The plush, nearly 100-year-old William Penn Omni Hotel, located within walking distance of the main events, was home base for my stay. Scenes from Jodie Foster’s famed horror classic, The Silence of the Lambs, were filmed there, so each night I convinced myself that Jodie had likely slept in my bed. Hey, what’s a vacation for, if not to escape?

More name dropping: former Hollywood Squares star Bruce Vilanch, the very gay head writer for the Oscars and numerous other shows that require clever quips, showed up at a Pride Eve dinner hosted annually by one of Pittsburgh’s respected (and yes, gay) chefs. One of Vilanch’s employers, Bette Midler, refers to him as “the first man to put something in my mouth that actually made us both money.” I asked him what was he doing in Pittsburgh, of all places, expecting a snappy retort. Working? Former resident? “No,” he replied, sans punchline. “I just love Pittsburgh.”

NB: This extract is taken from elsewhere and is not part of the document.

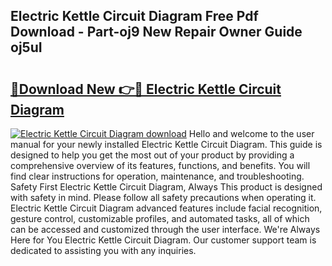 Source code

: ## Electric Kettle Circuit Diagram Free Pdf Download - Part-oj9 New Repair Owner Guide oj5uI

# <h2><a href="http://dfkcdhr.blite.top/?on=Electric+Kettle+Circuit+Diagram">🔗Download New 👉🔴 Electric Kettle Circuit Diagram</a></h2>

[![Electric Kettle Circuit Diagram download](https://i.imgur.com/lujVjoI.png)](http://dfkcdhr.blite.top/?on=Electric+Kettle+Circuit+Diagram)
Hello and welcome to the user manual for your newly installed Electric Kettle Circuit Diagram. This guide is designed to help you get the most out of your product by providing a comprehensive overview of its features, functions, and benefits. You will find clear instructions for operation, maintenance, and troubleshooting. Safety First Electric Kettle Circuit Diagram, Always This product is designed with safety in mind. Please follow all safety precautions when operating it. Electric Kettle Circuit Diagram advanced features include facial recognition, gesture control, customizable profiles, and automated tasks, all of which can be accessed and customized through the user interface. We're Always Here for You Electric Kettle Circuit Diagram. Our customer support team is dedicated to assisting you with any inquiries.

And so did I. But it’s still summer. The snow hasn’t fallen yet.

As with most vacations, it was fabulously refreshing to get away, but it was also great to return just in time for Houston Pride. Revisiting Pittsburgh was like a dream. In a way, I felt like Dorothy in Oz.

But it wasn’t a dream, it was a place. This was a real, truly live place, even though I had remembered that some of it wasn’t so nice. But most of it was beautiful. And if I ever go looking for my heart’s desire again, I won’t look any further than my own back yard. Because if it isn’t there, I never really lost it to begin with! Oh…there’s no place like home!